Green Zone

cinema

Movie review by Greg Carlson

A farfetched fantasy of the highest order, Paul Greengrass’ “Green Zone” re-teams the director with Matt Damon, here playing a truth-seeking soldier in a Byzantine hall of mirrors in 2003 Iraq. The credits claim that Brian Helgeland’s script was inspired by Washington Post journalist Rajiv Chandrasekaran’s 2006 non-fiction book “Imperial Life in the Emerald City: Inside Iraq’s Green Zone,” and the Oz reference is apt, as “Green Zone” blends credulity-stretching heroism with anti-Bush political commentary. To a certain extent, the movie gets to have its cake and eat it too, as the fierce action violence contrasts with the director’s harsh assessment of the dubious matters of state.

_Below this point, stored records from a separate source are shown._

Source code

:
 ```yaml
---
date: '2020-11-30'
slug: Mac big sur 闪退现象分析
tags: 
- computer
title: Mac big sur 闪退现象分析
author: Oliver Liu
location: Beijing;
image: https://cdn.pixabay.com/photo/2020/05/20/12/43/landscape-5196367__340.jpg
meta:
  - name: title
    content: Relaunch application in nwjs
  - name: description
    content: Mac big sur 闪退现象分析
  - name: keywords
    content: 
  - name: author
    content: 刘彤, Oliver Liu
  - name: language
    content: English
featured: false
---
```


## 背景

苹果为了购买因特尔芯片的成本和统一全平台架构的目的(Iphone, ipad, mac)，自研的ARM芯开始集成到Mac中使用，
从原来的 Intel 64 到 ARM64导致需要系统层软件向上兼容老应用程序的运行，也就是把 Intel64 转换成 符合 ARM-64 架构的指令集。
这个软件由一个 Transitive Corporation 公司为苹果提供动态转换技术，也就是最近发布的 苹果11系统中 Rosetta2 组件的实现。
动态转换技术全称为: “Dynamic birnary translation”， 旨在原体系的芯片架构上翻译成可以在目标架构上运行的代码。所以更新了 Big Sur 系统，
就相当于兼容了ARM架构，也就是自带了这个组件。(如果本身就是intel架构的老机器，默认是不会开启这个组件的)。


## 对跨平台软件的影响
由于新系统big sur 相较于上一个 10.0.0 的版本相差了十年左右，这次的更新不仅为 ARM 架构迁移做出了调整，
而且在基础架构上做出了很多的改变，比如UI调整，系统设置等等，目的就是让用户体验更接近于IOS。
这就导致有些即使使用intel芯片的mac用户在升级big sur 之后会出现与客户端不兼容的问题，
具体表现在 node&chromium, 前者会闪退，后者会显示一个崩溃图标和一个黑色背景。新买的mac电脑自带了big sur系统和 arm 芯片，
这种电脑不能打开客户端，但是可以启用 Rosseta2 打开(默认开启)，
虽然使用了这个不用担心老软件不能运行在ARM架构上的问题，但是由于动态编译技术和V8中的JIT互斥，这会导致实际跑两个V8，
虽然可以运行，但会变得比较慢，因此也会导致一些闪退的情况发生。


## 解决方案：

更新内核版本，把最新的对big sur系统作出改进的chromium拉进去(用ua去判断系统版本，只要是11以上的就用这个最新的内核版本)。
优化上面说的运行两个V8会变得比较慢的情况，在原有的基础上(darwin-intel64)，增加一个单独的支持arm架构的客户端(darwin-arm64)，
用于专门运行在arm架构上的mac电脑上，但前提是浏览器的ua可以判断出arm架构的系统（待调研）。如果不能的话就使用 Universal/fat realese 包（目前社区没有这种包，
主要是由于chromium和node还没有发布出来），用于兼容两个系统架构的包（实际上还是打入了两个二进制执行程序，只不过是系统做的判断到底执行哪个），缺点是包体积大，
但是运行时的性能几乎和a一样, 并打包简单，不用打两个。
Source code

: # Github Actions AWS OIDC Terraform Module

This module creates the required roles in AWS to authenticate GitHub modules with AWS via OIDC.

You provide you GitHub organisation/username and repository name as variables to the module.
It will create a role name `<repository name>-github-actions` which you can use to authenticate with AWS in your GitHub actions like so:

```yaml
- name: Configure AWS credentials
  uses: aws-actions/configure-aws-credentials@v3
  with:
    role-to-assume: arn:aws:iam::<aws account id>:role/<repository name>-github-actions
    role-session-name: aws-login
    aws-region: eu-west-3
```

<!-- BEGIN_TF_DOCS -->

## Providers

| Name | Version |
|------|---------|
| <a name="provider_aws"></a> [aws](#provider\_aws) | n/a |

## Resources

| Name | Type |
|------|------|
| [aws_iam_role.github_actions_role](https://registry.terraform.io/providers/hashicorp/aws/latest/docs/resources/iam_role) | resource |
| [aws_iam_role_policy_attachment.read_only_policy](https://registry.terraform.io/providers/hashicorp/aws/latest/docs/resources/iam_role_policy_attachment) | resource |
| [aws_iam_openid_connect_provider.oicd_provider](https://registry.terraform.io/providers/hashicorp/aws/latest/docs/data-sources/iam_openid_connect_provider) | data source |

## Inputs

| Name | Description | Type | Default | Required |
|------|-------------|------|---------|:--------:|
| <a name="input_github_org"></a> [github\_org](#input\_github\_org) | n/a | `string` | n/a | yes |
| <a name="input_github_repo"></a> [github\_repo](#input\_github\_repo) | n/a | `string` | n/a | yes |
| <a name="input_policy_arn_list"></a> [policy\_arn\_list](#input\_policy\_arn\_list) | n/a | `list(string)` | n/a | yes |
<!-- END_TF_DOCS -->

Damon plays Army Chief Warrant Officer Roy Miller, a focused and highly moral professional whose team has been sent on one too many wild goose chases looking for non-existent weapons of mass destruction. At a briefing, Miller has the audacity to question the faulty intelligence, and is promptly silenced by superior officers. Quickly running afoul of sinister Pentagon Special Intelligence agent Clark Poundstone (Greg Kinnear), Miller casts his lot with grizzled CIA bureau chief Martin Brown (Brendan Gleeson), a voice of reason in an otherwise topsy turvy fiasco. When Greengrass is not staging tense sequences of urban combat, he devotes time to the battle between Poundstone and Brown, with Miller caught in the middle.

Amy Ryan also shows up a few times as the Judith Miller-esque Wall Street Journal reporter Lawrie Dayne, but the talented performer is underutilized, almost as if the movie is too impatient to give her anything to do outside of helping Miller put the pieces of the puzzle together. Faring slightly better is Khalid Abdalla as Freddy, a local who befriends Miller even as he expresses reservations about American trustworthiness. Despite the oversimplified explanations of Freddy’s frustrations, the actor, who appeared in Greengrass’ “United 93,” brings depth to what might have been a sketchily constructed figure.

Along with its kinship to the superior “United 93,” reviews of “Green Zone” inevitably mention the Greengrass/Damon partnership on the Bourne sequels, and the comparisons are apt. Miller, like Bourne, inevitably comes to operate as a lone wolf, surviving by his wits as well as some dumb luck. Greengrass also stages the action with his familiar kinetics, working with editor Christopher Rouse to slice up Barry Ackroyd’s purposefully shaky photography. Damon is nicely cast, offering an earnestness that borders on naïve until the overwhelming evidence of his country’s failures causes him to snap.

“Green Zone” calls to mind Charles Ferguson’s incredible documentary “No End in Sight,” a sobering assessment of the stunning arrogance of Bush policy in the aftermath of “Shock and Awe.” Several key boondoggles addressed by Ferguson, such as the disbanding of the Iraqi military and paramilitary, are referenced in “Green Zone.” Most nauseating, however, is the grim realization that the reasons for going to war in the first place were predicated on vapor. Greengrass cannot help but include the clip of George Bush smugly, prematurely asserting that the mission was accomplished, and the oft broadcast speech is no less sickening today.